Version: Next

Reusable actions and common scripts

Reusable actions

Run Event Validation

The run_event_validation action is a custom GitHub action that handles validation logic for OpenLineage events. Because OpenLineage events have a standardized structure, we provide a generic action that validates events against OpenLineage specifications.

The action:

Retrieves the OpenLineage specification for all releases defined in release_tags
Runs syntax validation (checks if events conform to the OpenLineage JSON schema)
Runs semantic validation (compares actual event content with expected values using Event Comparison)
Creates a comprehensive report using Report

Inputs:

Name	Description	Required	Default
`release_tags`	List of the spec versions to check against	false	""
`ol_release`	Release to run the validation with	false	""
`component_release`	Release of the component producing events	false	""
`target-path`	Path to save the report to	true	-
`event-directory`	Directory containing the events to validate	true	-
`producer-dir`	Directory with producer definitions	true	-
`component`	Component name to use	true	-

Outputs:

Name	Description
`report_path`	Path to generated report

Structure

The action requires a specific directory structure for validation to work properly:

Event Directory Structure:

Root event directory - Top-level directory containing scenario subdirectories
- Scenario subdirectories - One directory per test scenario
  - Generated event files - Actual OpenLineage events produced by the component being tested
  - File naming - Events should be named descriptively (e.g., job_start.json, job_complete.json)
  - Format - All files must be valid JSON containing OpenLineage events

Producer Directory Structure:

Producer root - Main directory for the producer component
- Scenarios directory - Contains expected event definitions
  - Scenario subdirectories - Mirror the structure of event directory
    - config.json - Configuration file with test specifications and version constraints
    - events/ - Directory containing expected OpenLineage event templates
      - Expected event files - Template events using Jinja functions for flexible validation
    - maintainers.json - File listing scenario maintainers
    - scenario.md - Documentation describing the test scenario

Example Directory Layout:

event-directory/
├── scenario1/
│   ├── job_start.json          # Generated events
│   └── job_complete.json
└── scenario2/
    ├── spark_read.json
    └── spark_write.json

producer-dir/
├── scenarios/
│   ├── scenario1/
│   │   ├── config.json         # Test configuration
│   │   ├── events/
│   │   │   ├── job_start.json  # Expected event template
│   │   │   └── job_complete.json
│   │   ├── maintainers.json
│   │   └── scenario.md
│   └── scenario2/
│       ├── config.json
│       ├── events/
│       │   ├── spark_read.json
│       │   └── spark_write.json
│       ├── maintainers.json
│       └── scenario.md

Validation Process:

Discovery - Action scans event directory for scenario subdirectories
Matching - For each scenario, finds corresponding producer scenario definition
Configuration Loading - Reads scenario config.json for version constraints and test specifications
Event Pairing - Matches generated events with expected event templates by filename
Validation Execution - Runs comparison between generated and expected events
Report Generation - Compiles results into comprehensive compatibility report

Get OpenLineage Artifacts

Action that downloads OpenLineage artifacts from either the latest OpenLineage builds or Maven repository.
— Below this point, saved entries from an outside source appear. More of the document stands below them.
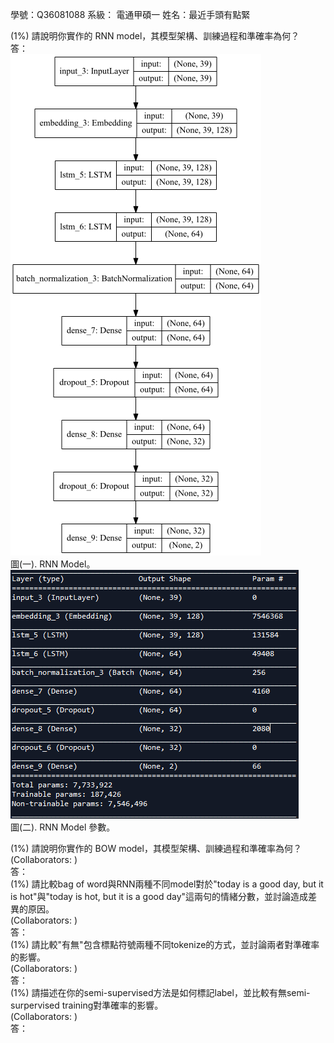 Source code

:  學號：Q36081088  系級： 電通甲碩一  姓名：最近手頭有點緊  
  
(1%) 請說明你實作的 RNN model，其模型架構、訓練過程和準確率為何？   
	答：  
![image](https://github.com/shauming1020/MachineLearningForPython/blob/master/ML2017FALL/hw4/picture/model.png?raw=true)  
  	圖(一). RNN Model。  
![image](https://github.com/shauming1020/MachineLearningForPython/blob/master/ML2017FALL/hw4/picture/model2.PNG?raw=true)  
	圖(二). RNN Model 參數。  



(1%) 請說明你實作的 BOW model，其模型架構、訓練過程和準確率為何？  	
 (Collaborators: )  
	答：  
 (1%) 請比較bag of word與RNN兩種不同model對於"today is a good day, but it is hot"與"today is hot, but it is a good day"這兩句的情緒分數，並討論造成差異的原因。  
 (Collaborators: )  
	答：  
(1%) 請比較"有無"包含標點符號兩種不同tokenize的方式，並討論兩者對準確率的影響。	  	
 (Collaborators: )  
	答：  
(1%) 請描述在你的semi-supervised方法是如何標記label，並比較有無semi-surpervised training對準確率的影響。  
 (Collaborators: )  
	答：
If get-latest-snapshots is true, the action attempts to get each non-skipped artifact from the latest build. If that fails, it falls back to getting the artifact from Maven Central using the version specified in version.

Inputs:

Name	Description	Required	Default
`get-latest-snapshots`	First try to download artifacts from OpenLineage builds, rather than Maven repository	false	false
`version`	OpenLineage artifact version to use if `get-latest-snapshots` is false or artifact is unavailable in latest build artifacts	true
`skip-spark`	Skip Spark integration download	false	false
`skip-java`	Skip Java client download	false	false
`skip-flink`	Skip Flink integration download	false	false
`skip-sql`	Skip SQL interface download	false	false
`skip-extensions`	Skip extensions download	false	false
`skip-gcp-lineage`	Skip GCP-lineage transport download	false	false
`skip-gcs`	Skip GCS transport download	false	false
`skip-s3`	Skip S3 transport download	false	false

Outputs:

Name	Description
`spark`	File path of the downloaded openlineage-spark jar
`java`	File path of the downloaded openlineage-java jar
`flink`	File path of the downloaded openlineage-flink jar
`sql`	File path of the downloaded openlineage-sql-java jar
`extensions`	File path of the downloaded openlineage-extensions jar
`gcp-lineage`	File path of the downloaded transports-gcp-lineage jar
`gcs`	File path of the downloaded transports-gcs jar
`s3`	File path of the downloaded transports-s3 jar

Common scripts

Event Comparison

Events are compared using the compare_events.py script, which iterates through the expected JSON and for each defined field checks if there is a corresponding one in the result file. Helper Jinja functions are defined to improve test coverage.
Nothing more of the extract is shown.